(Data to examine begins)
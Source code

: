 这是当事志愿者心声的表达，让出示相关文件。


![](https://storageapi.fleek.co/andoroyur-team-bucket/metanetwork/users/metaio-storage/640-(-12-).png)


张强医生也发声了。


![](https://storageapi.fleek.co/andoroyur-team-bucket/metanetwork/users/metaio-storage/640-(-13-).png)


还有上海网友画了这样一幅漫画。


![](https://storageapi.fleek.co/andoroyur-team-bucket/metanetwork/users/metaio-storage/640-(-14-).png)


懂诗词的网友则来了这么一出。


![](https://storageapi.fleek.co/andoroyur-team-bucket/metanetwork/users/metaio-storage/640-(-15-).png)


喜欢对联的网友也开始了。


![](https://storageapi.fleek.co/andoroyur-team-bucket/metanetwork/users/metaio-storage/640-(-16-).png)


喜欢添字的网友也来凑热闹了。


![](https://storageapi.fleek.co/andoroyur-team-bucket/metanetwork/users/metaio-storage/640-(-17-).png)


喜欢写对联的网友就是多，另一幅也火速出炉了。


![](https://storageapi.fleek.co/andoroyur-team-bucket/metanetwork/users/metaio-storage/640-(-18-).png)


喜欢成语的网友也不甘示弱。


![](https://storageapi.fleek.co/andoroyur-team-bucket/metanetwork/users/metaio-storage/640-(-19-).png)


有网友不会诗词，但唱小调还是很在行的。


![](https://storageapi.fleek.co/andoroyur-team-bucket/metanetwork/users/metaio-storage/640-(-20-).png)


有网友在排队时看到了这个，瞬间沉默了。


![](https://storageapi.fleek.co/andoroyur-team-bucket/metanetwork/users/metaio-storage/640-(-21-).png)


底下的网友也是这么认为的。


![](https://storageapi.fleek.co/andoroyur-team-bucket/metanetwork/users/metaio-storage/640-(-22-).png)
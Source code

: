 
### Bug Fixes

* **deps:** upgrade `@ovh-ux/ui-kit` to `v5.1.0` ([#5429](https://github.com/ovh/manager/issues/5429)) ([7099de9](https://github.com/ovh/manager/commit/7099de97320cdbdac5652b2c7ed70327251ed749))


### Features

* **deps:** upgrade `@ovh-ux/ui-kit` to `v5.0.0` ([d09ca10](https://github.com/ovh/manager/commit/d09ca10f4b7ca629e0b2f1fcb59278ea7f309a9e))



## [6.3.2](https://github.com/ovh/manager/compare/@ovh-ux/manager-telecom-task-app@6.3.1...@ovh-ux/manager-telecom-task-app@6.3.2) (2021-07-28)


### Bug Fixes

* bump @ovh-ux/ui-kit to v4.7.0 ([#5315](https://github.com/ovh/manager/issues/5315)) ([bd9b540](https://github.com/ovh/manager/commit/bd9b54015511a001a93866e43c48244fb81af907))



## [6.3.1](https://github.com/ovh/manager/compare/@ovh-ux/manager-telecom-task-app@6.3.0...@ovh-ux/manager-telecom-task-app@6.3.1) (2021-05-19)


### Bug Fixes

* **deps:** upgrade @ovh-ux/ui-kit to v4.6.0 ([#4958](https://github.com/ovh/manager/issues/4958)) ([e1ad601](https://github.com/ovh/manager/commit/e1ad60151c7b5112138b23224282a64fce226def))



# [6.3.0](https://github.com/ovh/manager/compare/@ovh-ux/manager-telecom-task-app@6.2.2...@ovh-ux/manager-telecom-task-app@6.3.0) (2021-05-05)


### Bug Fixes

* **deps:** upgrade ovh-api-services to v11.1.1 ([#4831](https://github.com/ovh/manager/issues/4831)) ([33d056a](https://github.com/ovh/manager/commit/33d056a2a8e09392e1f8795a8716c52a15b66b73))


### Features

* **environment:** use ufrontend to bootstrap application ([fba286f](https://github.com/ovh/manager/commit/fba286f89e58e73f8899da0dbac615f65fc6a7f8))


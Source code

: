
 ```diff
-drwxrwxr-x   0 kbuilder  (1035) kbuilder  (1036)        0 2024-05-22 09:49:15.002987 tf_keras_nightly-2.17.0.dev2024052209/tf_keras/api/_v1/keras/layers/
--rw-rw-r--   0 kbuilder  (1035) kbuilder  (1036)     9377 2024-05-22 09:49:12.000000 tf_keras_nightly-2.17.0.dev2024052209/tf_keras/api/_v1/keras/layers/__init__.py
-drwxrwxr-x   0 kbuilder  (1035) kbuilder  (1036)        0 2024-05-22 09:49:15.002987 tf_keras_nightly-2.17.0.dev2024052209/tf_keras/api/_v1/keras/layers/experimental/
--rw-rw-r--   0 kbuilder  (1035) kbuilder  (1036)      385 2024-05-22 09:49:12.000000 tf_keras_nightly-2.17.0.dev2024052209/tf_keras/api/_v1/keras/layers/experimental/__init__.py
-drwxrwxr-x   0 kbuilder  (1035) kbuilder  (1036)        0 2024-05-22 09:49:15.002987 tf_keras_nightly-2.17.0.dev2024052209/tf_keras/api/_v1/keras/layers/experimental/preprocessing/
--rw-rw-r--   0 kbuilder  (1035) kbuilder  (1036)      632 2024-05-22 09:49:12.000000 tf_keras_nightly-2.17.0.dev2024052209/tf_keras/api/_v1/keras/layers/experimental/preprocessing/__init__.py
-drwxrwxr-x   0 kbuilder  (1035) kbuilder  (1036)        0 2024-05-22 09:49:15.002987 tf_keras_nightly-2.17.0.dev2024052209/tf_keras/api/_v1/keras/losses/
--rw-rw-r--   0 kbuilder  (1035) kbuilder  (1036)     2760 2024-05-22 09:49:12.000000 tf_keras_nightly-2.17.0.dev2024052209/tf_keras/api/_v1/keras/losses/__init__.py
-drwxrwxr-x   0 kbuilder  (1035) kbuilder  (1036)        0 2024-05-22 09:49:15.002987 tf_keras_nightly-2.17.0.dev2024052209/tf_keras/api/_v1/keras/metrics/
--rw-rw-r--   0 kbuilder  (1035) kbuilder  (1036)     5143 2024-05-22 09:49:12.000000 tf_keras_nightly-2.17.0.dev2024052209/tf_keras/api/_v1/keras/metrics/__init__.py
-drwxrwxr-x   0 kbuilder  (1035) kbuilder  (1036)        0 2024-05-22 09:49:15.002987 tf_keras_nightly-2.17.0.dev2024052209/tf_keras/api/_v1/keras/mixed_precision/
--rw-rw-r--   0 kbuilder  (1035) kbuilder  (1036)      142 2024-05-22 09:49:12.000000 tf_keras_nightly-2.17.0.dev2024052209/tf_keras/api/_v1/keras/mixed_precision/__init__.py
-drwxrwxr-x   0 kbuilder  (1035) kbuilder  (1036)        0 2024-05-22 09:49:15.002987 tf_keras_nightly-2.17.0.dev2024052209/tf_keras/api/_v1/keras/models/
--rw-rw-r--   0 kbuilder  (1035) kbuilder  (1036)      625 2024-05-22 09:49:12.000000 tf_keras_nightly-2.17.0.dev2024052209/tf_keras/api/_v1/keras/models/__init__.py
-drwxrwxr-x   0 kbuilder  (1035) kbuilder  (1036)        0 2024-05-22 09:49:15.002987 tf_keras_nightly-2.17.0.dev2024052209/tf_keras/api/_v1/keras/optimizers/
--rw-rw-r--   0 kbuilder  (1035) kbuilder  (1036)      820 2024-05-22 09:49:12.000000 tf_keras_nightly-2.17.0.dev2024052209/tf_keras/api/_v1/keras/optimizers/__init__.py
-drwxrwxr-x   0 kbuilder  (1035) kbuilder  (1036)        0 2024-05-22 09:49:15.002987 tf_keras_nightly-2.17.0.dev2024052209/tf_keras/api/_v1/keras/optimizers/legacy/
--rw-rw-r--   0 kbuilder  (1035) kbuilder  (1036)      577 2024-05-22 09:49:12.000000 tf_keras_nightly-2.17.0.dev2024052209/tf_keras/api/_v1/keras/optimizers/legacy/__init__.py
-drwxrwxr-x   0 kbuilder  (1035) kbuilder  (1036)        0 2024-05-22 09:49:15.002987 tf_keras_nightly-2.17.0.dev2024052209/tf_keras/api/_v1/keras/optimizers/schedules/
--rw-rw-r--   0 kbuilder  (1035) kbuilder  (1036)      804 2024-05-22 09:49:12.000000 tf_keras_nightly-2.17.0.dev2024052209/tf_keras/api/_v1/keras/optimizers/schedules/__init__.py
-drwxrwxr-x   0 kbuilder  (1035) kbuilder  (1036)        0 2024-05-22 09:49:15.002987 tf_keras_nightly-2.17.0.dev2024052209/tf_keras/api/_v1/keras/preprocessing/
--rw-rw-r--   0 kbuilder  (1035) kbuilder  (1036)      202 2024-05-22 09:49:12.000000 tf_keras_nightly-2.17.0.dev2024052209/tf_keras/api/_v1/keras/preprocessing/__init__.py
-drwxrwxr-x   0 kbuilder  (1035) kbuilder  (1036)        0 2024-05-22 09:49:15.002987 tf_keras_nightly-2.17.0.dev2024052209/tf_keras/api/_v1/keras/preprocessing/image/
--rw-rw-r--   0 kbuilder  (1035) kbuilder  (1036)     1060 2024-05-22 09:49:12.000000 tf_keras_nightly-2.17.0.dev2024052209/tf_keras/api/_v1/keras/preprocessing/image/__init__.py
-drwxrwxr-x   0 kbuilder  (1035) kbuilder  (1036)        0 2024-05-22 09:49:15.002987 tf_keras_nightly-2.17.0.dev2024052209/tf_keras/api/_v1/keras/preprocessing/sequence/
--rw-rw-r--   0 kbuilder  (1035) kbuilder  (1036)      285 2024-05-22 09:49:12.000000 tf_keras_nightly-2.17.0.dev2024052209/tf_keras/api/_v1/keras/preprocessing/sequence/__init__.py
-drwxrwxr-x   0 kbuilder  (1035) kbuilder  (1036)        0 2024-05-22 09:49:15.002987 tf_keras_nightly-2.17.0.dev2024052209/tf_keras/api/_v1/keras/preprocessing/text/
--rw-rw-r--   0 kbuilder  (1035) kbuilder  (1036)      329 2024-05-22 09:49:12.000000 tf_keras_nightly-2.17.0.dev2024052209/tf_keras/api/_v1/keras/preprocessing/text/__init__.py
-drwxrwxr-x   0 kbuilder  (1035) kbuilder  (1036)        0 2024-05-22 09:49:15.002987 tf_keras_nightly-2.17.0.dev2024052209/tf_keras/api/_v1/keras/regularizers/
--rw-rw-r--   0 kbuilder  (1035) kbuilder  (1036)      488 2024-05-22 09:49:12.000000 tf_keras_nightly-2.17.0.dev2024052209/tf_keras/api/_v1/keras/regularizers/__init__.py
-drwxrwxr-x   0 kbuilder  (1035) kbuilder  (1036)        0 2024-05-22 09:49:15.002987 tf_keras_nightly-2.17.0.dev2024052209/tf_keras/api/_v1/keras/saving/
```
(Data to examine ends)
**Action item**.
Scan the listing above and work out how many of its lines contain the word "compare". Report only that number.

**Expected answer**.
3